* _ASSIGNMENT_: Each entry should appear in the answer exactly as written.

* _RECORDED DATA_:
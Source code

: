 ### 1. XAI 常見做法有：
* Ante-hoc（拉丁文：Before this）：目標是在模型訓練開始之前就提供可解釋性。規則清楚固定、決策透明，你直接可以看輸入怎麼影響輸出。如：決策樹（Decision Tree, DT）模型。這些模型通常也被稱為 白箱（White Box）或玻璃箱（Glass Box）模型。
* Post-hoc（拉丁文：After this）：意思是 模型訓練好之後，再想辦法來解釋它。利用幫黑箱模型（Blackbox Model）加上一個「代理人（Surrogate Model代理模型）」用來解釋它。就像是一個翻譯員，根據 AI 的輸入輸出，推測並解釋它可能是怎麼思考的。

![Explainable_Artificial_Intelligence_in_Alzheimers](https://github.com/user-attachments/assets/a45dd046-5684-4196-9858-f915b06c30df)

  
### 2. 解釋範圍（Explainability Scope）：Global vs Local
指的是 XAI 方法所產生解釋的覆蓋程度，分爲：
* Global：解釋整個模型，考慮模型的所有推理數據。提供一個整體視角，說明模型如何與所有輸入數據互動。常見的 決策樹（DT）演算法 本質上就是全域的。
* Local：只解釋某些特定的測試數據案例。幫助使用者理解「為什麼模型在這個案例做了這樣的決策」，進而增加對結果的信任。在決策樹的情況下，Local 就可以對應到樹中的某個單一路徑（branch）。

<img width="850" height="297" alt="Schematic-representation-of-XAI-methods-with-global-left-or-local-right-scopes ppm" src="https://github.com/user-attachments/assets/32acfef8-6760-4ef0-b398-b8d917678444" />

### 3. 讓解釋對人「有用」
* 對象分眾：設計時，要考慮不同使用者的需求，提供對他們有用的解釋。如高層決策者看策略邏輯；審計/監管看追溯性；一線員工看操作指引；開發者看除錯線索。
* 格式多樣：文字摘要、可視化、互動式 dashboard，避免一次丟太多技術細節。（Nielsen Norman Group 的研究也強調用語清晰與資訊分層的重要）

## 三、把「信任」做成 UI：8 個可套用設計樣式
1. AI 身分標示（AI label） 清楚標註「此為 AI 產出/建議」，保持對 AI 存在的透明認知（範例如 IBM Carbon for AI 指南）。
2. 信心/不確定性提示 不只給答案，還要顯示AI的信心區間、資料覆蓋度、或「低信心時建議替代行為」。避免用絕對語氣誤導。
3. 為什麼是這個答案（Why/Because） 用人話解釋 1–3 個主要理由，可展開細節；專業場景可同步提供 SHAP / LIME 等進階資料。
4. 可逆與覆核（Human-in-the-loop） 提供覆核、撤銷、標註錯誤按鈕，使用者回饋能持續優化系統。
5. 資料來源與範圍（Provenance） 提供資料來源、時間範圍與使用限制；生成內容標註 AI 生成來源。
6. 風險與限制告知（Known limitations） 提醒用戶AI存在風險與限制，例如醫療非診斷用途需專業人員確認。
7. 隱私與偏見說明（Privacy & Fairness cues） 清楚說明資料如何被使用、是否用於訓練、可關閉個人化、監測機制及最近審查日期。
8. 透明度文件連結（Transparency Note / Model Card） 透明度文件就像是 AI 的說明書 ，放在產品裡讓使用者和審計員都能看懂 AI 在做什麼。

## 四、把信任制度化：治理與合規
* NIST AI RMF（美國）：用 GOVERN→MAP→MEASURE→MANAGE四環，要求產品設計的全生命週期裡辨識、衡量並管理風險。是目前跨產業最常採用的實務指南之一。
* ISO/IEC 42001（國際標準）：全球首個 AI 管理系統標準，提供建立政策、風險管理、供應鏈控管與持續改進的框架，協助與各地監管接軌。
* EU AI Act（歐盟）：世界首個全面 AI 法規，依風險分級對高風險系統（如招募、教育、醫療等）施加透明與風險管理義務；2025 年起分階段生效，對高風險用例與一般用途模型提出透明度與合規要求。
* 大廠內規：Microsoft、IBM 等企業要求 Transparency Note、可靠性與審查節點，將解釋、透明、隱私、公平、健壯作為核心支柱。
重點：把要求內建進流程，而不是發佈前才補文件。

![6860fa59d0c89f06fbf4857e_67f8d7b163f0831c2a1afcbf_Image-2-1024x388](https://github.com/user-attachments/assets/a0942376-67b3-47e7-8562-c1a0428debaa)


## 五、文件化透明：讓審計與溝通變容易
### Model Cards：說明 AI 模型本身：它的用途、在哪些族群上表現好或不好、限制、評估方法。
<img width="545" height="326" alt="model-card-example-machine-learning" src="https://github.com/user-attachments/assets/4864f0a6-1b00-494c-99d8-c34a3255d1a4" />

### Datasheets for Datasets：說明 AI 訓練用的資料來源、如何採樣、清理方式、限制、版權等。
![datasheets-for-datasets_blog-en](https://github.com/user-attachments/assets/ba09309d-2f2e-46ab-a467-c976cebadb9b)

* _SOLUTION TO THIS PROBLEM_:
Source code

: ### 1. XAI 常見做法有：
* Ante-hoc（拉丁文：Before this）：目標是在模型訓練開始之前就提供可解釋性。規則清楚固定、決策透明，你直接可以看輸入怎麼影響輸出。如：決策樹（Decision Tree, DT）模型。這些模型通常也被稱為 白箱（White Box）或玻璃箱（Glass Box）模型。
* Post-hoc（拉丁文：After this）：意思是 模型訓練好之後，再想辦法來解釋它。利用幫黑箱模型（Blackbox Model）加上一個「代理人（Surrogate Model代理模型）」用來解釋它。就像是一個翻譯員，根據 AI 的輸入輸出，推測並解釋它可能是怎麼思考的。

![Explainable_Artificial_Intelligence_in_Alzheimers](https://github.com/user-attachments/assets/a45dd046-5684-4196-9858-f915b06c30df)

  
### 2. 解釋範圍（Explainability Scope）：Global vs Local
指的是 XAI 方法所產生解釋的覆蓋程度，分爲：
* Global：解釋整個模型，考慮模型的所有推理數據。提供一個整體視角，說明模型如何與所有輸入數據互動。常見的 決策樹（DT）演算法 本質上就是全域的。
* Local：只解釋某些特定的測試數據案例。幫助使用者理解「為什麼模型在這個案例做了這樣的決策」，進而增加對結果的信任。在決策樹的情況下，Local 就可以對應到樹中的某個單一路徑（branch）。

<img width="850" height="297" alt="Schematic-representation-of-XAI-methods-with-global-left-or-local-right-scopes ppm" src="https://github.com/user-attachments/assets/32acfef8-6760-4ef0-b398-b8d917678444" />

### 3. 讓解釋對人「有用」
* 對象分眾：設計時，要考慮不同使用者的需求，提供對他們有用的解釋。如高層決策者看策略邏輯；審計/監管看追溯性；一線員工看操作指引；開發者看除錯線索。
* 格式多樣：文字摘要、可視化、互動式 dashboard，避免一次丟太多技術細節。（Nielsen Norman Group 的研究也強調用語清晰與資訊分層的重要）

## 三、把「信任」做成 UI：8 個可套用設計樣式
1. AI 身分標示（AI label） 清楚標註「此為 AI 產出/建議」，保持對 AI 存在的透明認知（範例如 IBM Carbon for AI 指南）。
2. 信心/不確定性提示 不只給答案，還要顯示AI的信心區間、資料覆蓋度、或「低信心時建議替代行為」。避免用絕對語氣誤導。
3. 為什麼是這個答案（Why/Because） 用人話解釋 1–3 個主要理由，可展開細節；專業場景可同步提供 SHAP / LIME 等進階資料。
4. 可逆與覆核（Human-in-the-loop） 提供覆核、撤銷、標註錯誤按鈕，使用者回饋能持續優化系統。
5. 資料來源與範圍（Provenance） 提供資料來源、時間範圍與使用限制；生成內容標註 AI 生成來源。
6. 風險與限制告知（Known limitations） 提醒用戶AI存在風險與限制，例如醫療非診斷用途需專業人員確認。
7. 隱私與偏見說明（Privacy & Fairness cues） 清楚說明資料如何被使用、是否用於訓練、可關閉個人化、監測機制及最近審查日期。
8. 透明度文件連結（Transparency Note / Model Card） 透明度文件就像是 AI 的說明書 ，放在產品裡讓使用者和審計員都能看懂 AI 在做什麼。

## 四、把信任制度化：治理與合規
* NIST AI RMF（美國）：用 GOVERN→MAP→MEASURE→MANAGE四環，要求產品設計的全生命週期裡辨識、衡量並管理風險。是目前跨產業最常採用的實務指南之一。
* ISO/IEC 42001（國際標準）：全球首個 AI 管理系統標準，提供建立政策、風險管理、供應鏈控管與持續改進的框架，協助與各地監管接軌。
* EU AI Act（歐盟）：世界首個全面 AI 法規，依風險分級對高風險系統（如招募、教育、醫療等）施加透明與風險管理義務；2025 年起分階段生效，對高風險用例與一般用途模型提出透明度與合規要求。
* 大廠內規：Microsoft、IBM 等企業要求 Transparency Note、可靠性與審查節點，將解釋、透明、隱私、公平、健壯作為核心支柱。
重點：把要求內建進流程，而不是發佈前才補文件。

![6860fa59d0c89f06fbf4857e_67f8d7b163f0831c2a1afcbf_Image-2-1024x388](https://github.com/user-attachments/assets/a0942376-67b3-47e7-8562-c1a0428debaa)


## 五、文件化透明：讓審計與溝通變容易
### Model Cards：說明 AI 模型本身：它的用途、在哪些族群上表現好或不好、限制、評估方法。
<img width="545" height="326" alt="model-card-example-machine-learning" src="https://github.com/user-attachments/assets/4864f0a6-1b00-494c-99d8-c34a3255d1a4" />

### Datasheets for Datasets：說明 AI 訓練用的資料來源、如何採樣、清理方式、限制、版權等。
![datasheets-for-datasets_blog-en](https://github.com/user-attachments/assets/ba09309d-2f2e-46ab-a467-c976cebadb9b)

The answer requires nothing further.